Friday, September 19, 2014

Everything works better with a network

A new study has found that cities with super fast internet - that's gigabit speed - are more productive. The study seems to have done a fair job of ruling out other factors and found that on average, cities with gigabit speeds had an increase of about 1.1 percent annual GDP per capita. That doesn't seem like a lot, but it compounds nicely over time and it makes a big difference when compared to cities without the same access to the internet.

This parallels nicely with comments made by Tom Wheeler, chairman of the FCC:
Chattanooga’s proximity to the Tennessee River – a natural network – fueled its initial growth.
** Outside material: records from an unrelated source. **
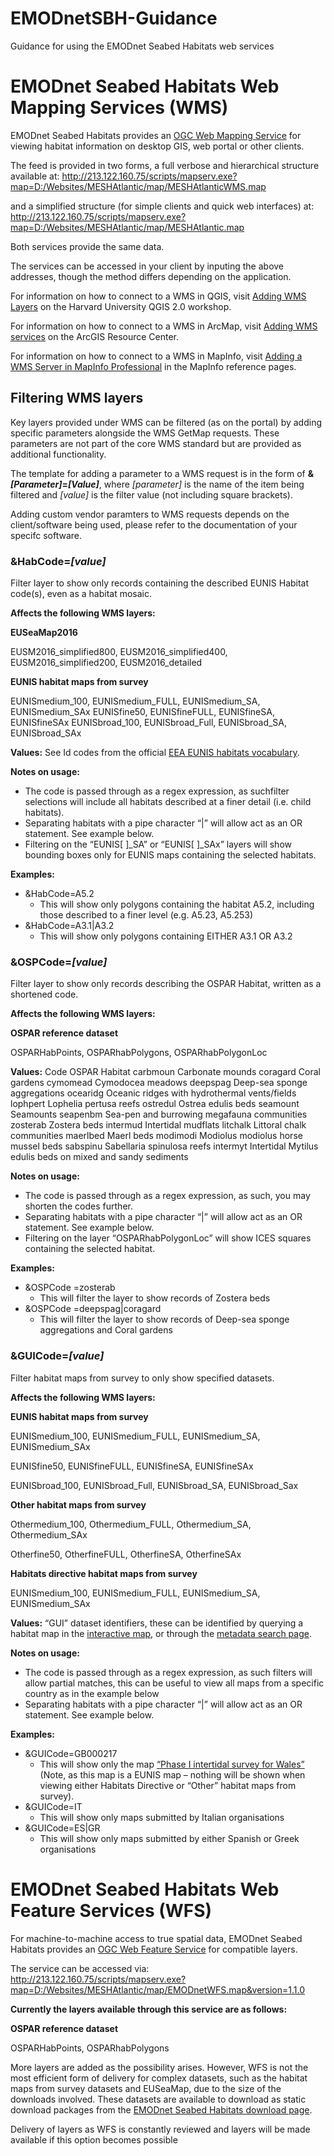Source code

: # EMODnetSBH-Guidance
Guidance for using the EMODnet Seabed Habitats web services

# EMODnet Seabed Habitats Web Mapping Services (WMS)
EMODnet Seabed Habitats provides an [OGC Web Mapping Service](http://www.opengeospatial.org/standards/wms) for viewing habitat information on  desktop GIS, web portal or other clients.

The feed is provided in two forms, a full verbose and hierarchical structure available at:
http://213.122.160.75/scripts/mapserv.exe?map=D:/Websites/MESHAtlantic/map/MESHAtlanticWMS.map

and a simplified structure (for simple clients and quick web interfaces) at:
http://213.122.160.75/scripts/mapserv.exe?map=D:/Websites/MESHAtlantic/map/MESHAtlantic.map

Both services provide the same data.

The services can be accessed in your client by inputing the above addresses, though the method differs depending on the application.

For information on how to connect to a WMS in QGIS, visit [Adding WMS Layers](http://maps.cga.harvard.edu/qgis/wkshop/wms.php "External Link: Adding WMS Layers on the Harvard University QGIS 2.0 workshop (opens in new window)") on the Harvard University QGIS 2.0 workshop.

For information on how to connect to a WMS in ArcMap, visit [Adding WMS services](http://help.arcgis.com/en/arcgisdesktop/10.0/help/index.html#//00sp0000000s000000.htm "External Link: Adding WMS services on the ArcGIS Resource Center (opens in new window)") on the ArcGIS Resource Center.

For information on how to connect to a WMS in MapInfo, visit [Adding a WMS Server in MapInfo Professional](http://reference.mapinfo.com/software/spectrum/lim/8_0/services/Spatial/source/Services/wms/configuration/addingawmsserver.html "External Link: Adding a WMS Server in MapInfo Professional in the MapInfo reference pages (opens in new window)") in the MapInfo reference pages.

## Filtering WMS layers
Key layers provided under WMS can be filtered (as on the portal) by adding specific parameters alongside the WMS GetMap requests. These parameters are not part of the core WMS standard but are provided as additional functionality.

The template for adding a parameter to a WMS request is in the form of **&*[Parameter]*=*[Value]***, where *[parameter]* is the name of the item being filtered and *[value]* is the filter value (not including square brackets).

Adding custom vendor paramters to WMS requests depends on the client/software being used, please refer to the documentation of your specifc software.

### &HabCode=*[value]*
Filter layer to show only records containing the described EUNIS Habitat code(s), even as a habitat mosaic.


**Affects the following WMS layers:**

__EUSeaMap2016__

EUSM2016_simplified800, EUSM2016_simplified400, EUSM2016_simplified200, EUSM2016_detailed

__EUNIS habitat maps from survey__

EUNISmedium_100, EUNISmedium_FULL, EUNISmedium_SA, EUNISmedium_SAx
EUNISfine50, EUNISfineFULL, EUNISfineSA, EUNISfineSAx
EUNISbroad_100, EUNISbroad_Full, EUNISbroad_SA, EUNISbroad_SAx

**Values:** See Id codes from the official [EEA EUNIS habitats vocabulary](http://dd.eionet.europa.eu/vocabulary/biodiversity/eunishabitats/view).

**Notes on usage:**
* The code is passed through as a regex expression, as suchfilter selections will include all habitats described at a finer detail (i.e. child habitats).
* Separating habitats with a pipe character “|” will allow act as an OR statement. See example below.
*	Filtering on the “EUNIS[ ]_SA” or “EUNIS[ ]_SAx” layers will show bounding boxes only for EUNIS maps containing the selected habitats.

**Examples:**
*	&HabCode=A5.2
    *	This will show only polygons containing the habitat A5.2, including those described to a finer level (e.g. A5.23, A5.253)
*	&HabCode=A3.1|A3.2
    *	This will show only polygons containing EITHER A3.1 OR A3.2

### &OSPCode=*[value]*
Filter layer to show only records describing the OSPAR Habitat, written as a shortened code.

**Affects the following WMS layers:** 

__OSPAR reference dataset__

OSPARHabPoints, OSPARhabPolygons, OSPARhabPolygonLoc

**Values:**
Code	OSPAR Habitat
carbmoun	Carbonate mounds
coragard	Coral gardens
cymomead	Cymodocea meadows
deepspag	Deep-sea sponge aggregations
ocearidg	Oceanic ridges with hydrothermal vents/fields
lophpert	Lophelia pertusa reefs
ostredul	Ostrea edulis beds
seamount	Seamounts
seapenbm	Sea-pen and burrowing megafauna communities
zosterab	Zostera beds
intermud	Intertidal mudflats
litchalk	Littoral chalk communities
maerlbed	Maerl beds
modimodi	Modiolus modiolus horse mussel beds
sabspinu	Sabellaria spinulosa reefs
intermyt	Intertidal Mytilus edulis beds on mixed and sandy sediments

**Notes on usage:**
*	The code is passed through as a regex expression, as such, you may shorten the codes further.
*	Separating habitats with a pipe character “|” will allow act as an OR statement. See example below.
*	Filtering on the layer “OSPARhabPolygonLoc” will show ICES squares containing the selected habitat.

**Examples:**
*	&OSPCode =zosterab
    *	This will filter the layer to show records of Zostera beds
*	&OSPCode =deepspag|coragard
    *	This will filter the layer to show records of Deep-sea sponge aggregations and Coral gardens

### &GUICode=*[value]*
Filter habitat maps from survey to only show specified datasets.

**Affects the following WMS layers:** 

__EUNIS habitat maps from survey__

EUNISmedium_100, EUNISmedium_FULL, EUNISmedium_SA, EUNISmedium_SAx

EUNISfine50, EUNISfineFULL, EUNISfineSA, EUNISfineSAx

EUNISbroad_100, EUNISbroad_Full, EUNISbroad_SA, EUNISbroad_Sax


__Other habitat maps from survey__

Othermedium_100, Othermedium_FULL, Othermedium_SA, Othermedium_SAx

Otherfine50, OtherfineFULL, OtherfineSA, OtherfineSAx

__Habitats directive habitat maps from survey__

EUNISmedium_100, EUNISmedium_FULL, EUNISmedium_SA, EUNISmedium_SAx


**Values:** “GUI” dataset identifiers, these can be identified by querying a habitat map in the [interactive map](http://www.emodnet-seabedhabitats.eu/map), or through the [metadata search page](http://www.emodnet-seabedhabitats.eu/search).

**Notes on usage:**
*	The code is passed through as a regex expression, as such filters will allow partial matches, this can be useful to view all maps from a specific country as in the example below
*	Separating habitats with a pipe character “|” will allow act as an OR statement. See example below.

**Examples:**
*	&GUICode=GB000217
    *	This will show only the map [“Phase I intertidal survey for Wales”](http://gis.ices.dk/geonetwork/srv/eng/catalog.search#/metadata/3d7055e6-2c8b-4efc-99f8-e4038965bcda) (Note, as this map is a EUNIS map – nothing will be shown when viewing either Habitats Directive or “Other” habitat maps from survey).
*	&GUICode=IT
    *	This will show only maps submitted by Italian organisations
*	&GUICode=ES|GR
    *	This will show only maps submitted by either Spanish or Greek organisations

# EMODnet Seabed Habitats Web Feature Services (WFS)
For machine-to-machine access to true spatial data, EMODnet Seabed Habitats provides an [OGC Web Feature Service](http://www.opengeospatial.org/standards/wfs) for compatible layers.

The service can be accessed via:
http://213.122.160.75/scripts/mapserv.exe?map=D:/Websites/MESHAtlantic/map/EMODnetWFS.map&version=1.1.0


**Currently the layers available through this service are as follows:**

__OSPAR reference dataset__

OSPARHabPoints, OSPARhabPolygons

More layers are added as the possibility arises. However, WFS is not the most efficient form of delivery for complex datasets, such as the habitat maps from survey datasets and EUSeaMap, due to the size of the downloads involved. These datasets are available to download as static download packages from the [EMODnet Seabed Habitats download page](http://www.emodnet-seabedhabitats.eu/download).

Delivery of layers as WFS is constantly reviewed and layers will be made available if this option becomes possible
When the railroad network arrived in the mid-19th century, Chattanooga became a boom town. The railroad allowed raw material to flow into the area and finished products to flow out to markets around the country – making Chattanooga an industrial powerhouse.
Chattanooga is home to one of the first gigabit networks in the country, providing super fast internet access to every home and business within the service area of the EPB of Tennessee. The EPB offers internet access at speeds 100 times the national average speed of 10 mbs. The EPB offered gigabit service even before Google Fiber did - by two years.

Networks are everywhere. They are the most efficient way to distribute anything. There is no other way to do it until we have teleportation, and even then, we will need a network.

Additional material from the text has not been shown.